世界のBEV市場で、全くシェアを取れていない日本車です。BEV販売にネガティブなニュースが流れると、メディアは一斉に「EVオワコン」「トヨタが正しかった」という論調となりました。これは正しいのでしょうか。独自の分析、洞察の内容を解説します。
結局トヨタが正しかった? EUがエンジン車禁止を断念
結局トヨタが正しかった? EUが35年までのエンジン車禁止を断念、電気料金の高騰も背景
あの鼻息の荒さはどこへ行ったのか。2035年までに内燃機関(エンジン)車の新車販売を事実上禁止するとしていた欧州連合(EU)が、条件付きで販売を容認すると方針転換した。電気自動車(EV)一辺倒に慎重だったトヨタ自動車の見解が的を射ていたことになる。
上記の記事は、「条件付きで販売」の意図を正しく捉えていません。
まるで内燃エンジンは、従来通り全て販売できるような内容ですが、完全な誤りです。
報道にミスリードがあった
2023/3/26朝刊各紙が「エンジン搭載の新車販売、EU、35年以降も容認、方針を転換」などと報じていた。
それによると、欧州委員会では2021年7月、乗用車や小型商用車の新車によるCO2排出量を35年までにゼロにする規制案を発表。ハイブリッド車(HV)を含むガソリン車の販売を事実上禁止し、電気自動車(EV)や燃料電池車への移行を促す内容で、欧州議会も22年10月にEU加盟国と合意した。ところが、自動車が基幹産業のドイツが今年2月、イーフューエルを使用する車両は認めるべきだと主張。イタリアなど他の加盟国の一部も同調したという。

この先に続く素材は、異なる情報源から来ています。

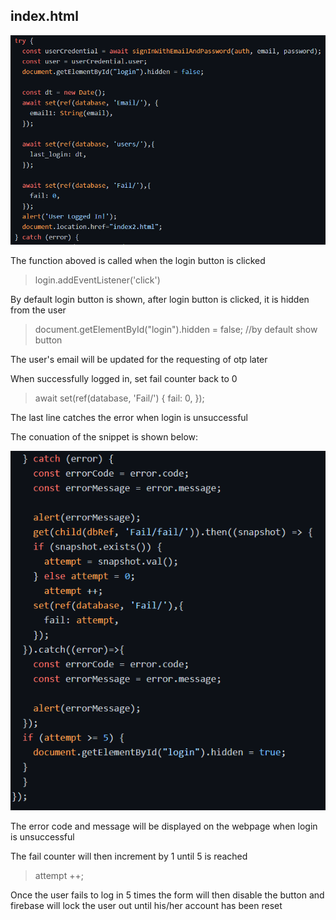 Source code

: ## index.html

![Image not found!](https://github.com/Xeropyt/IOTS-Project/blob/main/Images/try1.png?raw=true)

The function aboved is called when the login button is clicked
> login.addEventListener('click')

By default login button is shown, after login button is clicked, it is hidden from the user
> document.getElementById("login").hidden = false; //by default show button

The user's email will be updated for the requesting of otp later

When successfully logged in, set fail counter back to 0
> await set(ref(database, 'Fail/') { fail: 0, });

The last line catches the error when login is unsuccessful

The conuation of the snippet is shown below:

![Image not found!](https://github.com/Xeropyt/IOTS-Project/blob/main/Images/try2.png?raw=true)

The error code and message will be displayed on the webpage when login is unsuccessful

The fail counter will then increment by 1 until 5 is reached
> attempt ++;

Once the user fails to log in 5 times the form will then disable the button and firebase will
lock the user out until his/her account has been reset
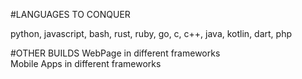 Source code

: #LANGUAGES TO CONQUER

python, javascript, bash, rust, ruby, go, c, c++, java, kotlin, dart, php

#OTHER BUILDS
WebPage in different frameworks  <br/>
Mobile Apps in different frameworks
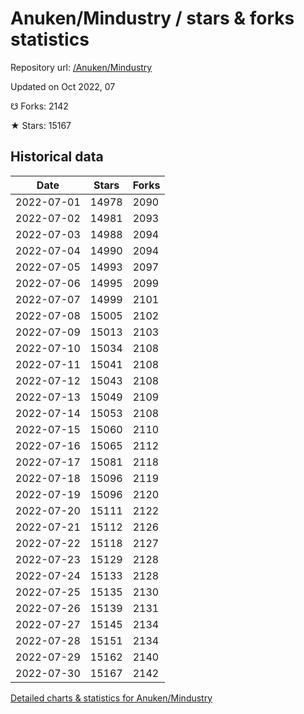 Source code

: # Anuken/Mindustry / stars & forks statistics

Repository url: [/Anuken/Mindustry](https://github.com/Anuken/Mindustry)

Updated on Oct 2022, 07

☋ Forks: 2142

★ Stars: 15167

## Historical data
| Date | Stars | Forks |
|------|-------|-------|
| 2022-07-01 | 14978 | 2090 | 
| 2022-07-02 | 14981 | 2093 | 
| 2022-07-03 | 14988 | 2094 | 
| 2022-07-04 | 14990 | 2094 | 
| 2022-07-05 | 14993 | 2097 | 
| 2022-07-06 | 14995 | 2099 | 
| 2022-07-07 | 14999 | 2101 | 
| 2022-07-08 | 15005 | 2102 | 
| 2022-07-09 | 15013 | 2103 | 
| 2022-07-10 | 15034 | 2108 | 
| 2022-07-11 | 15041 | 2108 | 
| 2022-07-12 | 15043 | 2108 | 
| 2022-07-13 | 15049 | 2109 | 
| 2022-07-14 | 15053 | 2108 | 
| 2022-07-15 | 15060 | 2110 | 
| 2022-07-16 | 15065 | 2112 | 
| 2022-07-17 | 15081 | 2118 | 
| 2022-07-18 | 15096 | 2119 | 
| 2022-07-19 | 15096 | 2120 | 
| 2022-07-20 | 15111 | 2122 | 
| 2022-07-21 | 15112 | 2126 | 
| 2022-07-22 | 15118 | 2127 | 
| 2022-07-23 | 15129 | 2128 | 
| 2022-07-24 | 15133 | 2128 | 
| 2022-07-25 | 15135 | 2130 | 
| 2022-07-26 | 15139 | 2131 | 
| 2022-07-27 | 15145 | 2134 | 
| 2022-07-28 | 15151 | 2134 | 
| 2022-07-29 | 15162 | 2140 | 
| 2022-07-30 | 15167 | 2142 | 


[Detailed charts & statistics for Anuken/Mindustry](https://reviewgithub.com/rep/Anuken/Mindustry)

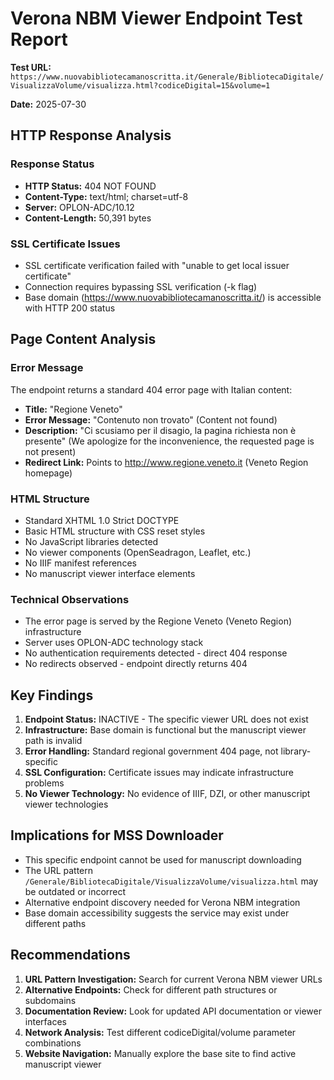 # Verona NBM Viewer Endpoint Test Report

**Test URL:** `https://www.nuovabibliotecamanoscritta.it/Generale/BibliotecaDigitale/VisualizzaVolume/visualizza.html?codiceDigital=15&volume=1`

**Date:** 2025-07-30

## HTTP Response Analysis

### Response Status
- **HTTP Status:** 404 NOT FOUND
- **Content-Type:** text/html; charset=utf-8
- **Server:** OPLON-ADC/10.12
- **Content-Length:** 50,391 bytes

### SSL Certificate Issues
- SSL certificate verification failed with "unable to get local issuer certificate"
- Connection requires bypassing SSL verification (-k flag)
- Base domain (https://www.nuovabibliotecamanoscritta.it/) is accessible with HTTP 200 status

## Page Content Analysis

### Error Message
The endpoint returns a standard 404 error page with Italian content:
- **Title:** "Regione Veneto" 
- **Error Message:** "Contenuto non trovato" (Content not found)
- **Description:** "Ci scusiamo per il disagio, la pagina richiesta non è presente" (We apologize for the inconvenience, the requested page is not present)
- **Redirect Link:** Points to http://www.regione.veneto.it (Veneto Region homepage)

### HTML Structure
- Standard XHTML 1.0 Strict DOCTYPE
- Basic HTML structure with CSS reset styles
- No JavaScript libraries detected
- No viewer components (OpenSeadragon, Leaflet, etc.)
- No IIIF manifest references
- No manuscript viewer interface elements

### Technical Observations
- The error page is served by the Regione Veneto (Veneto Region) infrastructure
- Server uses OPLON-ADC technology stack
- No authentication requirements detected - direct 404 response
- No redirects observed - endpoint directly returns 404

## Key Findings

1. **Endpoint Status:** INACTIVE - The specific viewer URL does not exist
2. **Infrastructure:** Base domain is functional but the manuscript viewer path is invalid
3. **Error Handling:** Standard regional government 404 page, not library-specific
4. **SSL Configuration:** Certificate issues may indicate infrastructure problems
5. **No Viewer Technology:** No evidence of IIIF, DZI, or other manuscript viewer technologies

## Implications for MSS Downloader

- This specific endpoint cannot be used for manuscript downloading
- The URL pattern `/Generale/BibliotecaDigitale/VisualizzaVolume/visualizza.html` may be outdated or incorrect
- Alternative endpoint discovery needed for Verona NBM integration
- Base domain accessibility suggests the service may exist under different paths

## Recommendations

1. **URL Pattern Investigation:** Search for current Verona NBM viewer URLs
2. **Alternative Endpoints:** Check for different path structures or subdomains
3. **Documentation Review:** Look for updated API documentation or viewer interfaces
4. **Network Analysis:** Test different codiceDigital/volume parameter combinations
5. **Website Navigation:** Manually explore the base site to find active manuscript viewer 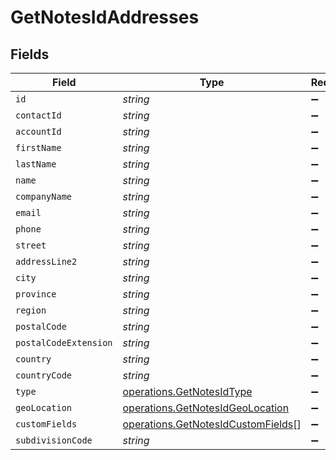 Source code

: # GetNotesIdAddresses


## Fields

| Field                                                                                    | Type                                                                                     | Required                                                                                 | Description                                                                              |
| ---------------------------------------------------------------------------------------- | ---------------------------------------------------------------------------------------- | ---------------------------------------------------------------------------------------- | ---------------------------------------------------------------------------------------- |
| `id`                                                                                     | *string*                                                                                 | :heavy_minus_sign:                                                                       | N/A                                                                                      |
| `contactId`                                                                              | *string*                                                                                 | :heavy_minus_sign:                                                                       | N/A                                                                                      |
| `accountId`                                                                              | *string*                                                                                 | :heavy_minus_sign:                                                                       | N/A                                                                                      |
| `firstName`                                                                              | *string*                                                                                 | :heavy_minus_sign:                                                                       | N/A                                                                                      |
| `lastName`                                                                               | *string*                                                                                 | :heavy_minus_sign:                                                                       | N/A                                                                                      |
| `name`                                                                                   | *string*                                                                                 | :heavy_minus_sign:                                                                       | N/A                                                                                      |
| `companyName`                                                                            | *string*                                                                                 | :heavy_minus_sign:                                                                       | N/A                                                                                      |
| `email`                                                                                  | *string*                                                                                 | :heavy_minus_sign:                                                                       | N/A                                                                                      |
| `phone`                                                                                  | *string*                                                                                 | :heavy_minus_sign:                                                                       | N/A                                                                                      |
| `street`                                                                                 | *string*                                                                                 | :heavy_minus_sign:                                                                       | N/A                                                                                      |
| `addressLine2`                                                                           | *string*                                                                                 | :heavy_minus_sign:                                                                       | N/A                                                                                      |
| `city`                                                                                   | *string*                                                                                 | :heavy_minus_sign:                                                                       | N/A                                                                                      |
| `province`                                                                               | *string*                                                                                 | :heavy_minus_sign:                                                                       | N/A                                                                                      |
| `region`                                                                                 | *string*                                                                                 | :heavy_minus_sign:                                                                       | N/A                                                                                      |
| `postalCode`                                                                             | *string*                                                                                 | :heavy_minus_sign:                                                                       | N/A                                                                                      |
| `postalCodeExtension`                                                                    | *string*                                                                                 | :heavy_minus_sign:                                                                       | N/A                                                                                      |
| `country`                                                                                | *string*                                                                                 | :heavy_minus_sign:                                                                       | N/A                                                                                      |
| `countryCode`                                                                            | *string*                                                                                 | :heavy_minus_sign:                                                                       | N/A                                                                                      |
| `type`                                                                                   | [operations.GetNotesIdType](../../models/operations/getnotesidtype.md)                   | :heavy_minus_sign:                                                                       | N/A                                                                                      |
| `geoLocation`                                                                            | [operations.GetNotesIdGeoLocation](../../models/operations/getnotesidgeolocation.md)     | :heavy_minus_sign:                                                                       | N/A                                                                                      |
| `customFields`                                                                           | [operations.GetNotesIdCustomFields](../../models/operations/getnotesidcustomfields.md)[] | :heavy_minus_sign:                                                                       | N/A                                                                                      |
| `subdivisionCode`                                                                        | *string*                                                                                 | :heavy_minus_sign:                                                                       | N/A                                                                                      | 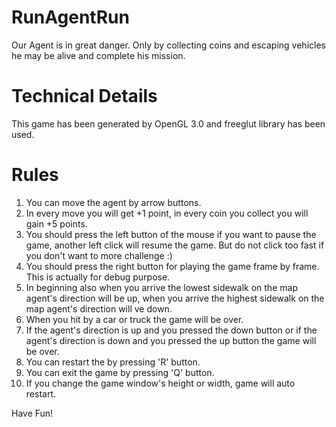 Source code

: # RunAgentRun

Our Agent is in great danger. Only by collecting coins and escaping vehicles he may be alive and complete his mission.

# Technical Details

This game has been generated by OpenGL 3.0 and freeglut library has been used.

# Rules
1. You can move the agent by arrow buttons.
2. In every move you will get +1 point, in every coin you collect you will gain +5 points.
3. You should press the left button of the mouse if you want to pause the game, another left click will resume the game. But do not click too fast if you don't want to more challenge :)
4. You should press the right button for playing the game frame by frame. This is actually for debug purpose.
5. In beginning also when you arrive the lowest sidewalk on the map agent's direction will be up, when you arrive the highest sidewalk on the map agent's direction will ve down.
6. When you hit by a car or truck the game will be over.
7. If the agent's direction is up and you pressed the down button or if the agent's direction is down and you pressed the up button the game will be over.
8. You can restart the by pressing 'R' button.
9. You can exit the game by pressing 'Q' button.
10. If you change the game window's height or width, game will auto restart.

Have Fun!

イーフューエルは燃焼時にCO2を排出するが、工場などから出るCO2を原料とするため環境負荷が低く、脱炭素につながる燃料として期待されている。温暖化ガス排出をゼロとみなす合成燃料の利用に限り販売を認めるのは、ドイツの反発を受け入れた格好だが、合成燃料はガソリンの2~5倍と高額で、船舶・航空のほか、高級スポーツカーなど限定的な利用にとどまる公算が大きい。
この報道には、いくつか大きな誤解、誤認識を生む点が含まれていました。
その結果、「EVはオワコン」「EVバブル崩壊」「トヨタハイブリッドの勝利」「トヨタは正しかった」などというユーザーコメントが溢れたのです。
その誤認識の点について、次項で解説します。
欧州委員会で採択された流れ
2022年の段階で2035年規制の方向感は、草案として承認されていました。
草案の承認内容をふまえて、下記にて、正式に欧州連合(EU)理事会で法案が採択されています。
https://www.jetro.go.jp/biznews/2023/03/dfc15aebfc43c694.html
採択された内容
乗用車および小型商用車の新車の二酸化炭素排出性能基準をより厳しく設定する規則を採択した。この新規則は、運輸部門において排出量が最も多い道路輸送からの排出を削減することを目的としており、自動車業界におけるイノベーションの継続を確保しつつ、同業界がゼロエミッションモビリティに移行するための適切な後押しとなるものである。
新しいルールでは、以下の目標が設定される。
- 2030年~2034年にかけて、新たに販売される乗用車の排出量を2021年比で55%、小型商用車の排出量を50%削減する
- 2035年以降、新車および小型商用車の新車の排出量を100%削減する
2025年から2029年末まで、ゼロ・低排出車(ZLEV)に対する規制上のインセンティブ制度が導入される予定。この制度の一環として、自動車メーカーがゼロ・低排出車の販売で一定の基準を満たした場合、より緩い排出削減目標を与えられるという「報い」を得ることができる。同基準値は、乗用車で25%、小型商用車で17%に設定される。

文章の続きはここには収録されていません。